2024-01-18 Thread Simon Quigley
Hello,

I do appreciate the responses from my Lubuntu colleagues on this topic. 
That being said, Steve addressed me, so I at least owe him an 
acknowledgement. I will also address some common questions we have 
received recently.

Firstly, Thomas is correct, and I agree that the Lubuntu Constitution[1] 
(as ratified by the Ubuntu Community Council) clearly defines these 
roles and positions. With Lubuntu being a large player in the Ubuntu 
ecosystem, a one-time read-through of our governing document may be 
beneficial.

The reason Thomas Ward is Team Lead and I am Release Manager is simple: 
we both get to work on what we actually enjoy. I enjoy being Release 
Manager, and the responsibilities that come with it. Thomas enjoys being 
Team Lead because he is well-connected with the legal, financial, and 
infrastructure needs of the project, and that is what he enjoys doing. 
What I believe Thomas is trying to say is, he leaves the vast majority 
of day-to-day decisions to us, and is happy to delegate. After all, the 
Team Lead is just the head of the executive; he *is* required 
constitutionally speaking to run his decisions by the Lubuntu Council, 
and as a body, we do have the right to override him (which has not 
happened in recent memory, but the point still stands.) This all being 
said, there is no contention between Thomas and I; we're both actually 
quite happy with this arrangement, and have great mutual trust.
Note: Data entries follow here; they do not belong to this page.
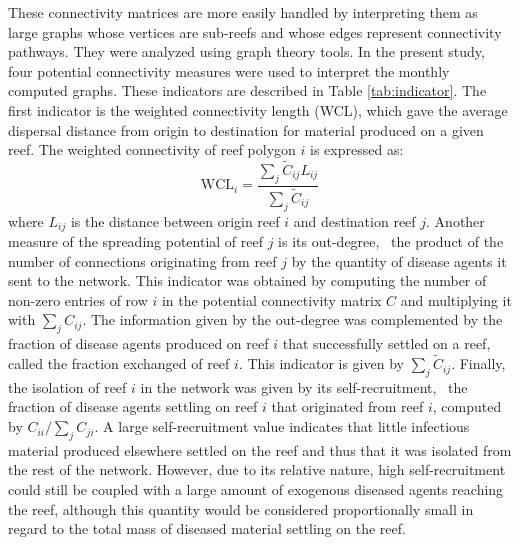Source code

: These connectivity matrices are more easily handled by interpreting them as large graphs whose vertices are sub-reefs and whose edges represent connectivity pathways. They were analyzed using graph theory tools. In the present study, four potential connectivity measures were used to interpret the monthly computed graphs. These indicators are described in Table \ref{tab:indicator}. The first indicator is the weighted connectivity length (WCL), which gave the average dispersal distance from origin to destination for material produced on a given reef. The weighted connectivity of reef polygon $i$ is expressed as:
\begin{equation}
    \textrm{WCL}_i = \dfrac{\sum_j \tilde{C}_{ij} L_{ij}}{\sum_j \tilde{C}_{ij}}
\end{equation}
where $L_{ij}$ is the distance between origin reef $i$ and destination reef $j$. Another measure of the spreading potential of reef $j$ is its out-degree, \ie~the product of the number of connections originating from reef $j$ by the quantity of disease agents it sent to the network. This indicator was obtained by computing the number of non-zero entries of row $i$ in the potential connectivity matrix $C$ and multiplying it with $\sum_j C_{ij}$. The information given by the out-degree was complemented by the fraction of disease agents produced on reef $i$ that successfully settled on a reef, called the fraction exchanged of reef $i$. This indicator is given by $\sum_{j} \tilde{C}_{ij}$. Finally, the isolation of reef $i$ in the network was given by its self-recruitment, \ie~the fraction of disease agents settling on reef $i$ that originated from reef $i$, computed by $C_{ii}/\sum_jC_{ji}$. A large self-recruitment value indicates that little infectious material produced elsewhere settled on the reef and thus that it was isolated from the rest of the network. However, due to its relative nature, high self-recruitment could still be coupled with a large amount of exogenous diseased agents reaching the reef, although this quantity would be considered proportionally small in regard to the total mass of diseased material settling on the reef.

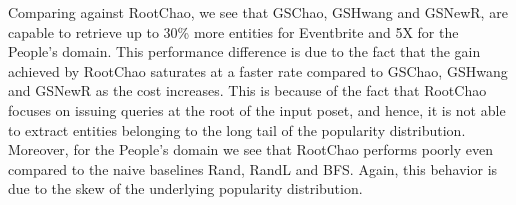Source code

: Comparing against RootChao, we see that GSChao, GSHwang and GSNewR, are capable to retrieve up to 30\% more entities for Eventbrite and 5X for the People's domain. This performance difference is due to the fact that the gain achieved by RootChao saturates at a faster rate compared to GSChao, GSHwang and GSNewR as the cost increases. This is because of the fact that RootChao focuses on issuing queries at the root of the input poset, and hence, it is not able to extract entities belonging to the long tail of the popularity distribution. Moreover, for the People's domain we see that RootChao performs poorly even compared to the naive baselines Rand, RandL and BFS. Again, this behavior is due to the skew of the underlying popularity distribution.

\begin{figure}[h]
\begin{center}

\end{center}
\end{figure}
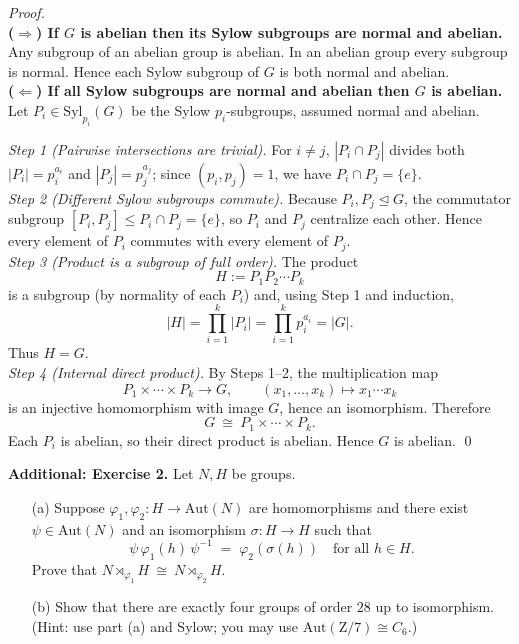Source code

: \documentclass[11pt]{article}
\theoremstyle{definition}
\newcommand{\Aut}{\mathrm{Aut}}
\newcommand{\Syl}{\mathrm{Syl}}
\newcommand{\Z}{\mathrm{Z}}
\begin{document}
\dotfill

\emph{Proof.}\\
\textbf{($\Rightarrow$) If $G$ is abelian then its Sylow subgroups are normal and abelian.} Any subgroup of an abelian group is abelian. In an abelian group every subgroup is normal. Hence each Sylow subgroup of $G$ is both normal and abelian.\\

\textbf{($\Leftarrow$) If all Sylow subgroups are normal and abelian then $G$ is abelian.}
Let $P_i\in\Syl_{p_i}(G)$ be the Sylow $p_i$-subgroups, assumed normal and abelian.

\smallskip
\textit{Step 1 (Pairwise intersections are trivial).} For $i\neq j$, $|P_i\cap P_j|$ divides both $|P_i|=p_i^{a_i}$ and $|P_j|=p_j^{a_j}$; since $(p_i,p_j)=1$, we have $P_i\cap P_j=\{e\}$.\\

\textit{Step 2 (Different Sylow subgroups commute).} Because $P_i,P_j\trianglelefteq G$, the commutator subgroup $[P_i,P_j]\le P_i\cap P_j=\{e\}$, so $P_i$ and $P_j$ centralize each other. Hence every element of $P_i$ commutes with every element of $P_j$.\\

\textit{Step 3 (Product is a subgroup of full order).} The product
\[
H:=P_1P_2\cdots P_k
\]
is a subgroup (by normality of each $P_i$) and, using Step 1 and induction,
\[
|H|=\prod_{i=1}^k |P_i|=\prod_{i=1}^k p_i^{a_i}=|G|.
\]
Thus $H=G$.\\

\textit{Step 4 (Internal direct product).} By Steps 1–2, the multiplication map
\[
P_1\times\cdots\times P_k \longrightarrow G,\qquad (x_1,\ldots,x_k)\mapsto x_1\cdots x_k
\]
is an injective homomorphism with image $G$, hence an isomorphism. Therefore
\[
G\ \cong\ P_1\times\cdots\times P_k.
\]
Each $P_i$ is abelian, so their direct product is abelian. Hence $G$ is abelian. \qed

\newpage

\newpage

\noindent \textbf{Additional: Exercise 2.} 
Let $N,H$ be groups.
\begin{itemize}
  \item[(a)] Suppose $\varphi_1,\varphi_2: H\to \Aut(N)$ are homomorphisms and there exist $\psi\in\Aut(N)$ and an isomorphism $\sigma:H\to H$ such that
  \[
  \psi\,\varphi_1(h)\,\psi^{-1}\;=\;\varphi_2(\sigma(h))\quad\text{for all }h\in H.
  \]
  Prove that $N\rtimes_{\varphi_1} H\ \cong\ N\rtimes_{\varphi_2} H$.
  \item[(b)] Show that there are exactly four groups of order $28$ up to isomorphism. (Hint: use part (a) and Sylow; you may use $\Aut(\Z/7)\cong C_6$.)
\end{itemize}
\end{document}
Thomas is skilled at being the head of the executive, that being said, I 
would remind him that, while I agree that this is a high-stakes 
discussion that should be dealt with by official leadership, Aaron did 
the right thing by responding in this case. His response was helpful, 
and actually gave Steve the information he needed to make his decision. 
Don't Punish Good Behavior™ :)

More responses in-line.

On 1/17/24 11:18 PM, Thomas Ward wrote:
> I was just about to reply with a decision from Team Lead and Council as 
> follows, which sort of affirms what Aaron said (though this DID need to come 
> from leadership, not Aaron):
> 
> Primary contact: Simon (tsimonq2)
> Secondary Contact: Dan (kc2bez)
> Third-tier contact (if Simon and Dan don't reply): Aaron (arraybolt3)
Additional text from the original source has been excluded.